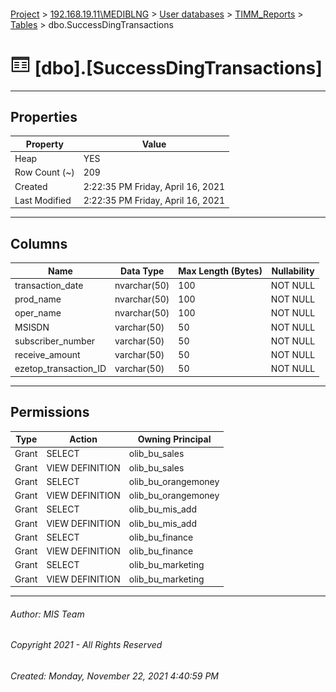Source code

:#### 

[Project](../../../../index.md) > [192.168.19.11\\MEDIBLNG](../../../index.md) > [User databases](../../index.md) > [TIMM_Reports](../index.md) > [Tables](Tables.md) > dbo.SuccessDingTransactions

# ![Tables](../../../../Images/Table32.png) [dbo].[SuccessDingTransactions]

---

## <a name="#properties"></a>Properties

| Property | Value |
|---|---|
| Heap | YES |
| Row Count (~) | 209 |
| Created | 2:22:35 PM Friday, April 16, 2021 |
| Last Modified | 2:22:35 PM Friday, April 16, 2021 |


---

## <a name="#columns"></a>Columns

| Name | Data Type | Max Length (Bytes) | Nullability |
|---|---|---|---|
| transaction_date | nvarchar(50) | 100 | NOT NULL |
| prod_name | nvarchar(50) | 100 | NOT NULL |
| oper_name | nvarchar(50) | 100 | NOT NULL |
| MSISDN | varchar(50) | 50 | NOT NULL |
| subscriber_number | varchar(50) | 50 | NOT NULL |
| receive_amount | varchar(50) | 50 | NOT NULL |
| ezetop_transaction_ID | varchar(50) | 50 | NOT NULL |


---

## <a name="#permissions"></a>Permissions

| Type | Action | Owning Principal |
|---|---|---|
| Grant | SELECT | olib_bu_sales |
| Grant | VIEW DEFINITION | olib_bu_sales |
| Grant | SELECT | olib_bu_orangemoney |
| Grant | VIEW DEFINITION | olib_bu_orangemoney |
| Grant | SELECT | olib_bu_mis_add |
| Grant | VIEW DEFINITION | olib_bu_mis_add |
| Grant | SELECT | olib_bu_finance |
| Grant | VIEW DEFINITION | olib_bu_finance |
| Grant | SELECT | olib_bu_marketing |
| Grant | VIEW DEFINITION | olib_bu_marketing |


---

###### Author:  MIS Team

###### Copyright 2021 - All Rights Reserved

###### Created: Monday, November 22, 2021 4:40:59 PM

## EXERCISE REQUIREMENTS
Retype the listing exactly. Leave the pictures out.

## RESPONSE TO THIS EXERCISE
Source code

:#### 

[Project](../../../../index.md) > [192.168.19.11\\MEDIBLNG](../../../index.md) > [User databases](../../index.md) > [TIMM_Reports](../index.md) > [Tables](Tables.md) > dbo.SuccessDingTransactions

# ![Tables](../../../../Images/Table32.png) [dbo].[SuccessDingTransactions]

---

## <a name="#properties"></a>Properties

| Property | Value |
|---|---|
| Heap | YES |
| Row Count (~) | 209 |
| Created | 2:22:35 PM Friday, April 16, 2021 |
| Last Modified | 2:22:35 PM Friday, April 16, 2021 |


---

## <a name="#columns"></a>Columns

| Name | Data Type | Max Length (Bytes) | Nullability |
|---|---|---|---|
| transaction_date | nvarchar(50) | 100 | NOT NULL |
| prod_name | nvarchar(50) | 100 | NOT NULL |
| oper_name | nvarchar(50) | 100 | NOT NULL |
| MSISDN | varchar(50) | 50 | NOT NULL |
| subscriber_number | varchar(50) | 50 | NOT NULL |
| receive_amount | varchar(50) | 50 | NOT NULL |
| ezetop_transaction_ID | varchar(50) | 50 | NOT NULL |


---

## <a name="#permissions"></a>Permissions

| Type | Action | Owning Principal |
|---|---|---|
| Grant | SELECT | olib_bu_sales |
| Grant | VIEW DEFINITION | olib_bu_sales |
| Grant | SELECT | olib_bu_orangemoney |
| Grant | VIEW DEFINITION | olib_bu_orangemoney |
| Grant | SELECT | olib_bu_mis_add |
| Grant | VIEW DEFINITION | olib_bu_mis_add |
| Grant | SELECT | olib_bu_finance |
| Grant | VIEW DEFINITION | olib_bu_finance |
| Grant | SELECT | olib_bu_marketing |
| Grant | VIEW DEFINITION | olib_bu_marketing |


---

###### Author:  MIS Team

###### Copyright 2021 - All Rights Reserved

###### Created: Monday, November 22, 2021 4:40:59 PM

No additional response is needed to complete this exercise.